= Data in this exercise =
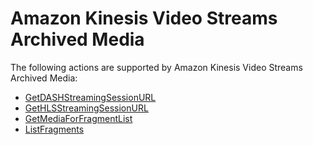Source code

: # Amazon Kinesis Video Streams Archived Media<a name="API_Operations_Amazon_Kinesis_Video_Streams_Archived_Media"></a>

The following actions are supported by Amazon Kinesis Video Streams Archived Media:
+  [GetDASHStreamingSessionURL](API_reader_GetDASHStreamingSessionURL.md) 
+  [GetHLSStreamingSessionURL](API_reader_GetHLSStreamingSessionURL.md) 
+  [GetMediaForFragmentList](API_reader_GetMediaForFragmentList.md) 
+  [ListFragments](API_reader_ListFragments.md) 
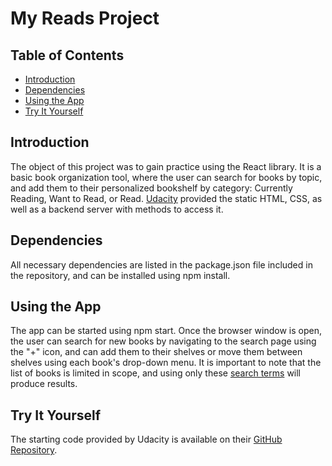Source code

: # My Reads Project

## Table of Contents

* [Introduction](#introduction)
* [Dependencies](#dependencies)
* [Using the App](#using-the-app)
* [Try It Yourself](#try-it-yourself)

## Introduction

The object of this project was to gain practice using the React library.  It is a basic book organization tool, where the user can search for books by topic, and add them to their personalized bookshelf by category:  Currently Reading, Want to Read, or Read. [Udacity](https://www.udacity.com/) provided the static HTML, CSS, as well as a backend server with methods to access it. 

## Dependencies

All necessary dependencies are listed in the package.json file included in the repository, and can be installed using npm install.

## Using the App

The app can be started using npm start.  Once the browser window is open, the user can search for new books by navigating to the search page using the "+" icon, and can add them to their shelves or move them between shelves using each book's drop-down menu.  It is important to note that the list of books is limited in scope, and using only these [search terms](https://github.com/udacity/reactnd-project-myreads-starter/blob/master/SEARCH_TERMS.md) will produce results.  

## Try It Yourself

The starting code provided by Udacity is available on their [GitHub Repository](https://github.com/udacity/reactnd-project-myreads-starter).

= Task instructions =
Retype the records in full, exactly as given, and omit the pictures.

= Reply =
Source code

: # Amazon Kinesis Video Streams Archived Media<a name="API_Operations_Amazon_Kinesis_Video_Streams_Archived_Media"></a>

The following actions are supported by Amazon Kinesis Video Streams Archived Media:
+  [GetDASHStreamingSessionURL](API_reader_GetDASHStreamingSessionURL.md) 
+  [GetHLSStreamingSessionURL](API_reader_GetHLSStreamingSessionURL.md) 
+  [GetMediaForFragmentList](API_reader_GetMediaForFragmentList.md) 
+  [ListFragments](API_reader_ListFragments.md) 
Source code

: # My Reads Project

## Table of Contents

* [Introduction](#introduction)
* [Dependencies](#dependencies)
* [Using the App](#using-the-app)
* [Try It Yourself](#try-it-yourself)

## Introduction

The object of this project was to gain practice using the React library.  It is a basic book organization tool, where the user can search for books by topic, and add them to their personalized bookshelf by category:  Currently Reading, Want to Read, or Read. [Udacity](https://www.udacity.com/) provided the static HTML, CSS, as well as a backend server with methods to access it. 

## Dependencies

All necessary dependencies are listed in the package.json file included in the repository, and can be installed using npm install.

## Using the App

The app can be started using npm start.  Once the browser window is open, the user can search for new books by navigating to the search page using the "+" icon, and can add them to their shelves or move them between shelves using each book's drop-down menu.  It is important to note that the list of books is limited in scope, and using only these [search terms](https://github.com/udacity/reactnd-project-myreads-starter/blob/master/SEARCH_TERMS.md) will produce results.  

## Try It Yourself

The starting code provided by Udacity is available on their [GitHub Repository](https://github.com/udacity/reactnd-project-myreads-starter).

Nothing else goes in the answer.